Psychotherapy in older adults can address a broad range of functional and social consequences of depression. Many doctors recommend psychotherapy along with antidepressant medicines.

ECT can play an important role in the treatment of depression in older adults. When older people can’t take traditional antidepressant medicines because of side effects or interactions with other medications, when depression is very severe and interferes with basic daily functioning (such as eating, bathing and grooming), or when risk for suicide is especially high, ECT is often a safe and effective treatment option.

The stigma attached to mental illness and psychiatric treatment is even more powerful among older people. This stigma can keep older people from admitting that they are depressed, even to themselves. Older people and their families sometimes also may wrongly identify depression symptoms as "normal" reactions to life stresses, losses, or the aging process.

Also, depression may be expressed through physical complaints rather than traditional symptoms. This delays appropriate treatment. In addition, depressed older people may not report their depression because they wrongly believe there is no hope for help.

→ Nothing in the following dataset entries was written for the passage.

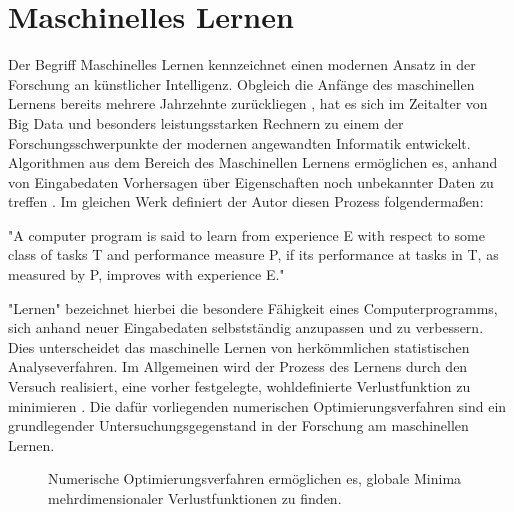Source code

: \section{Maschinelles Lernen}
Der Begriff Maschinelles Lernen kennzeichnet einen modernen Ansatz in der Forschung an künstlicher Intelligenz. Obgleich die Anfänge des maschinellen Lernens bereits mehrere Jahrzehnte zurückliegen \citep{samuelStudiesMachineLearning1959, nilsson1965learning}, hat es sich im Zeitalter von Big Data und besonders leistungsstarken Rechnern zu einem der Forschungsschwerpunkte der modernen angewandten Informatik entwickelt. Algorithmen aus dem Bereich des Maschinellen Lernens ermöglichen es, anhand von Eingabedaten Vorhersagen über Eigenschaften noch unbekannter Daten zu treffen \citep{mitchellMachineLearning1997}. Im gleichen Werk definiert der Autor diesen Prozess folgendermaßen:

\begin{itquote}
    {\foreignlanguage{english}{"A computer program is said to learn from experience E with respect to some class of tasks T and performance measure P, if its performance at tasks in T, as measured by P, improves with experience E."}}
\end{itquote}

"Lernen" bezeichnet hierbei die besondere Fähigkeit eines Computerprogramms, sich anhand neuer Eingabedaten selbstständig anzupassen und zu verbessern. Dies unterscheidet das maschinelle Lernen von herkömmlichen statistischen Analyseverfahren. Im Allgemeinen wird der Prozess des Lernens durch den Versuch realisiert, eine vorher festgelegte, wohldefinierte Verlustfunktion zu minimieren . Die dafür vorliegenden numerischen Optimierungsverfahren sind ein grundlegender Untersuchungsgegenstand in der Forschung am maschinellen Lernen. 


\begin{figure}[htb]
    \captionsetup{justification=centering}

    \centering
    
    \centering
    \caption{Numerische Optimierungsverfahren ermöglichen es, globale Minima mehrdimensionaler Verlustfunktionen zu finden.}
    \label{fig:optimierung}
\end{figure}

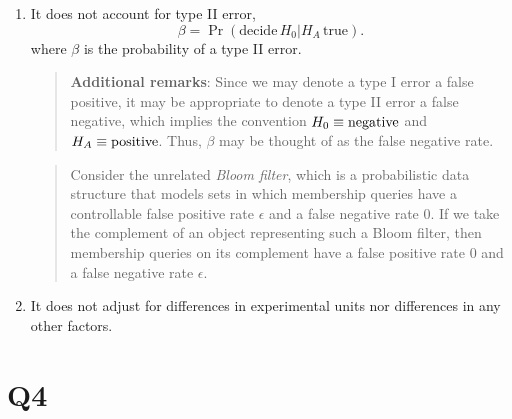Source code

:\documentclass[
  11pt,
]{article}
\begin{document}
\begin{enumerate}
\def\labelenumi{\arabic{enumi}.}
\item
  It does not account for type II error, \[
      \beta = \Pr(\text{decide} \, H_0 | H_A \, \text{true}).
  \] where \(\beta\) is the probability of a type II error.

  \begin{quote}
  \textbf{Additional remarks}: Since we may denote a type I error a
  false positive, it may be appropriate to denote a type II error a
  false negative, which implies the convention
  \(H_0 \equiv \rm{negative}\) and \(H_A \equiv \rm{positive}\). Thus,
  \(\beta\) may be thought of as the false negative rate.
  \end{quote}

  \begin{quote}
  Consider the unrelated \emph{Bloom filter}, which is a probabilistic
  data structure that models sets in which membership queries have a
  controllable false positive rate \(\epsilon\) and a false negative
  rate \(0\). If we take the complement of an object representing such a
  Bloom filter, then membership queries on its complement have a false
  positive rate \(0\) and a false negative rate \(\epsilon\).
  \end{quote}
\item
  It does not adjust for differences in experimental units nor
  differences in any other factors.
\end{enumerate}

\hypertarget{q4}{%
\section{Q4}\label{q4}}

\end{document}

Older adults may also be unwilling to take their medicines because of side effects or cost. In addition, having certain other illnesses at the same time as depression can interfere with the effectiveness of antidepressant medicines. Alcoholism and abuse of other substances may cause or worsen depression and interfere with effective treatment. And unhappy life events including the death of family or friends, poverty, and isolation may also affect the person's motivation to continue with treatment.